EXERCISE: Transcribe the stretch of entries below from the line with "Automatically deploying master" through the line with "for testing deployments", exactly and with both ends included; leave out all other lines.

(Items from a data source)
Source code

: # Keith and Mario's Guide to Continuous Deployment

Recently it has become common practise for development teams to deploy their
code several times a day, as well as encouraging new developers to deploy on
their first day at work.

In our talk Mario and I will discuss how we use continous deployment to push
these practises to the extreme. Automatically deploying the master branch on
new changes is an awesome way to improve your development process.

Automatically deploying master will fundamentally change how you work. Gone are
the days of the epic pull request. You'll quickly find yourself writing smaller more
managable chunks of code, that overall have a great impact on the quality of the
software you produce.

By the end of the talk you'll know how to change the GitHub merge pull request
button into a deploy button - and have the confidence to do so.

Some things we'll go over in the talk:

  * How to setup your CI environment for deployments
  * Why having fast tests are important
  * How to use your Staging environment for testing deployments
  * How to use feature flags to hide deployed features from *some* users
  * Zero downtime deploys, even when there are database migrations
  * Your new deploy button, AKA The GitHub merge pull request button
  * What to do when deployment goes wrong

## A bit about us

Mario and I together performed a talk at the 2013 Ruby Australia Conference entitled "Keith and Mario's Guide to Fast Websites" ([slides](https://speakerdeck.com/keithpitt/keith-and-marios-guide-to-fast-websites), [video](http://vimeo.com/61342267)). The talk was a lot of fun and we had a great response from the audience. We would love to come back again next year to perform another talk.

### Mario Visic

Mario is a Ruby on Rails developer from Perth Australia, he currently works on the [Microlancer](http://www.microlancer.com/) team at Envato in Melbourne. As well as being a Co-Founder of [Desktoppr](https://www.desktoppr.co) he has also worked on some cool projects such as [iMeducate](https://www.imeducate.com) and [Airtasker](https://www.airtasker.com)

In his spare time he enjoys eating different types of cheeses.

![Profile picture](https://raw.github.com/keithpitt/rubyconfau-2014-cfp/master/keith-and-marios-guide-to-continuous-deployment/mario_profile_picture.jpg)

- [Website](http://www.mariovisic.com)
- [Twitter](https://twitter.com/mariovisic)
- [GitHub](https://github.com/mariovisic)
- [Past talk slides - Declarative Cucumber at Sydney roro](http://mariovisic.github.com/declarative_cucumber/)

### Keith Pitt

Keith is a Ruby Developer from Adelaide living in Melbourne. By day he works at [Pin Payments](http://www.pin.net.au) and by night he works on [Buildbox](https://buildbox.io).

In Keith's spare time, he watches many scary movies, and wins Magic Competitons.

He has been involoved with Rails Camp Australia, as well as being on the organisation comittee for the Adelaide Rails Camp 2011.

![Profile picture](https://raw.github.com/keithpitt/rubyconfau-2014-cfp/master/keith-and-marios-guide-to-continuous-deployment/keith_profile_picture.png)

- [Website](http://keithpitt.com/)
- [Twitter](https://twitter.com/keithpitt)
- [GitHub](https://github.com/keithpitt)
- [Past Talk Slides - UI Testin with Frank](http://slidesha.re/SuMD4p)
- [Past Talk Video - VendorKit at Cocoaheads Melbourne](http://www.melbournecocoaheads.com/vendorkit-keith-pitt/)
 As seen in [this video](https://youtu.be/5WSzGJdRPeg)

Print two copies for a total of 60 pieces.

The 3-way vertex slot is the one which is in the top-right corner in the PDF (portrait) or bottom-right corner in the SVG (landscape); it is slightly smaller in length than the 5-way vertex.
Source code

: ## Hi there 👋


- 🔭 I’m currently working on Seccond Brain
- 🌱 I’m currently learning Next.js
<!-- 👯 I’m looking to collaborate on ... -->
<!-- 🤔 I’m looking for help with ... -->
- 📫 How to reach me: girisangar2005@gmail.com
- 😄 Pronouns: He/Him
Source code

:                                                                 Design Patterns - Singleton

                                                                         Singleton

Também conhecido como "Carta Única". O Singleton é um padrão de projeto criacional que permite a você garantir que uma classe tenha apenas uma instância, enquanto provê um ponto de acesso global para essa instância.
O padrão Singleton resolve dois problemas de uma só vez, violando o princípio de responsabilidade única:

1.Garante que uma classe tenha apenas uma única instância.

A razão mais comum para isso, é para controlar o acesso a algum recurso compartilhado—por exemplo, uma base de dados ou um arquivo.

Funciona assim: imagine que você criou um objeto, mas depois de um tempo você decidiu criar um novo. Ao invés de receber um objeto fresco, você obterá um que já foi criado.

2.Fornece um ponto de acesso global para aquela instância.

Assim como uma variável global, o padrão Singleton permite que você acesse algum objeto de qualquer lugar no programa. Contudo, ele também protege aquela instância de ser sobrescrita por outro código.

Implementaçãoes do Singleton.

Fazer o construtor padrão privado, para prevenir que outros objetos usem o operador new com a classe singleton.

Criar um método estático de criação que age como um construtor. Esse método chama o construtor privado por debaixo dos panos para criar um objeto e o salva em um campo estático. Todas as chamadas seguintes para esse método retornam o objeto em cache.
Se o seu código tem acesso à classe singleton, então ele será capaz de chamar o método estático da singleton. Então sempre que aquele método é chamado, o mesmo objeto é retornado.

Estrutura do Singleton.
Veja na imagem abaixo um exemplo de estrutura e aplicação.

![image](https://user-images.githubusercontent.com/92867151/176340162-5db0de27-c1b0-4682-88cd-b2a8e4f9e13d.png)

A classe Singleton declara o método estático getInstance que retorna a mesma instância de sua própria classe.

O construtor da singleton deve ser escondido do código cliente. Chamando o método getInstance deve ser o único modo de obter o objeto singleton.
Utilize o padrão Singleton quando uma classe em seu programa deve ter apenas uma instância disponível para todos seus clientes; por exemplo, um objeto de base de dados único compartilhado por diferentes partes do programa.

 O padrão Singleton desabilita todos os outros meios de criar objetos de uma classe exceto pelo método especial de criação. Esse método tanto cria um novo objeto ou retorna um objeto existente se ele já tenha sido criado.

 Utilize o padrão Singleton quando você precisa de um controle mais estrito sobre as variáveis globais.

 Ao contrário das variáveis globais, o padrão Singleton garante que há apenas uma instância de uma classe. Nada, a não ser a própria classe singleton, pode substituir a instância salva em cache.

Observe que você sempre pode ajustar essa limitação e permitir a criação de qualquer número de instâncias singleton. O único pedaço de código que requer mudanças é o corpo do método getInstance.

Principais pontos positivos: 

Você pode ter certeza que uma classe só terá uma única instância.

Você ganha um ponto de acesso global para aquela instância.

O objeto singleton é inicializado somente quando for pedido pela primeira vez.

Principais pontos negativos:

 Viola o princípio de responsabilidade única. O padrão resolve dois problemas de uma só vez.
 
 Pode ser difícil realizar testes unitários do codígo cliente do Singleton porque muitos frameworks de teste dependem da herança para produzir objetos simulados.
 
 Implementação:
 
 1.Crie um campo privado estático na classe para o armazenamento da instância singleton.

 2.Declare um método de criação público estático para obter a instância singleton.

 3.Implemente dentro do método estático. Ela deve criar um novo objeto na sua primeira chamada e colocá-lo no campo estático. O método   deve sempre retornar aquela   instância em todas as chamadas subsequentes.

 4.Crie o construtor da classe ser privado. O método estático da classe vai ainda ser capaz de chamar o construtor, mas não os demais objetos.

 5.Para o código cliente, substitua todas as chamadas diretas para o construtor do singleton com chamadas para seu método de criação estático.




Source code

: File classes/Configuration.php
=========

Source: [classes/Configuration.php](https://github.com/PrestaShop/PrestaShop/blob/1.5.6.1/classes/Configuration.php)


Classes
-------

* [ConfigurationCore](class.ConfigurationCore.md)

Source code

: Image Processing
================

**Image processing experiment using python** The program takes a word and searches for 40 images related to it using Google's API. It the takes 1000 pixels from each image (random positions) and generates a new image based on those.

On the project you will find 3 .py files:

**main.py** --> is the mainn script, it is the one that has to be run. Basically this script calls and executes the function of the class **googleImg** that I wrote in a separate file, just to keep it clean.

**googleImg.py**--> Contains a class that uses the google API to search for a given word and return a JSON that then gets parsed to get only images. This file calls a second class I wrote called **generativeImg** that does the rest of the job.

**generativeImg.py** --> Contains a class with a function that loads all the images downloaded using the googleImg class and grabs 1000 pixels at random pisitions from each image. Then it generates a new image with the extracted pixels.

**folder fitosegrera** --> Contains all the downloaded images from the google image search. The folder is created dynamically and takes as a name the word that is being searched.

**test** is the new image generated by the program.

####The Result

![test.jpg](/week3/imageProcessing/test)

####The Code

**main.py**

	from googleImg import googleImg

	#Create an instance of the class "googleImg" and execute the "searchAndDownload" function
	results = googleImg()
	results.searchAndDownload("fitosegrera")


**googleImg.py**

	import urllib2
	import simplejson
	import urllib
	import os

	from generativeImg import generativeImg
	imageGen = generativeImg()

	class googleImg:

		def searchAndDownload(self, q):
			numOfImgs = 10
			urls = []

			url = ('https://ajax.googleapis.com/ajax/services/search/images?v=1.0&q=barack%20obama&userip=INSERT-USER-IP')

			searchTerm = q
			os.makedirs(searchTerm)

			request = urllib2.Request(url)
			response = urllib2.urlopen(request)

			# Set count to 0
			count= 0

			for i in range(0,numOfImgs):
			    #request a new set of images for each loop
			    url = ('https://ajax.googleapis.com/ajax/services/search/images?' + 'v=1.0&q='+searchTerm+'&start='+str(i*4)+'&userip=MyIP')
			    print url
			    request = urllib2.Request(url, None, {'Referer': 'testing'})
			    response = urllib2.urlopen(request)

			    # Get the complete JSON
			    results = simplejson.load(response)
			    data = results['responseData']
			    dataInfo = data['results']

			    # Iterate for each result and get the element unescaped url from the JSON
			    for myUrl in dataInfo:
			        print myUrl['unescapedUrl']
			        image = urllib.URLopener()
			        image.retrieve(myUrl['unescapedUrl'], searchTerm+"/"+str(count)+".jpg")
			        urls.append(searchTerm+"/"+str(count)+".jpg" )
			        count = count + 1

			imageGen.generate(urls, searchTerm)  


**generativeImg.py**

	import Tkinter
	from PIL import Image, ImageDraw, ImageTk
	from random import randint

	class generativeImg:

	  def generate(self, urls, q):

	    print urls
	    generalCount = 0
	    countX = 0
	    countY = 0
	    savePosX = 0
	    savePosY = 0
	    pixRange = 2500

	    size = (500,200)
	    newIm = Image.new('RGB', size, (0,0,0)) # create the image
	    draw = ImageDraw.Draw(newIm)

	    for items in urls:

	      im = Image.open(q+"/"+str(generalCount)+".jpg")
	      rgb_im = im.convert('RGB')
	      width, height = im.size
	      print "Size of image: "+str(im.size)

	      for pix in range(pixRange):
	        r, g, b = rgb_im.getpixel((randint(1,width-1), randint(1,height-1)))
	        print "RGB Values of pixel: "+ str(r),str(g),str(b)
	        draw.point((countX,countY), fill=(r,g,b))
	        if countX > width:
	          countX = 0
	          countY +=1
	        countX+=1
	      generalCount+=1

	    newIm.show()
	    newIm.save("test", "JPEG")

EXERCISE SOLUTION:
Automatically deploying master will fundamentally change how you work. Gone are
the days of the epic pull request. You'll quickly find yourself writing smaller more
managable chunks of code, that overall have a great impact on the quality of the
software you produce.

By the end of the talk you'll know how to change the GitHub merge pull request
button into a deploy button - and have the confidence to do so.

Some things we'll go over in the talk:

  * How to setup your CI environment for deployments
  * Why having fast tests are important
  * How to use your Staging environment for testing deployments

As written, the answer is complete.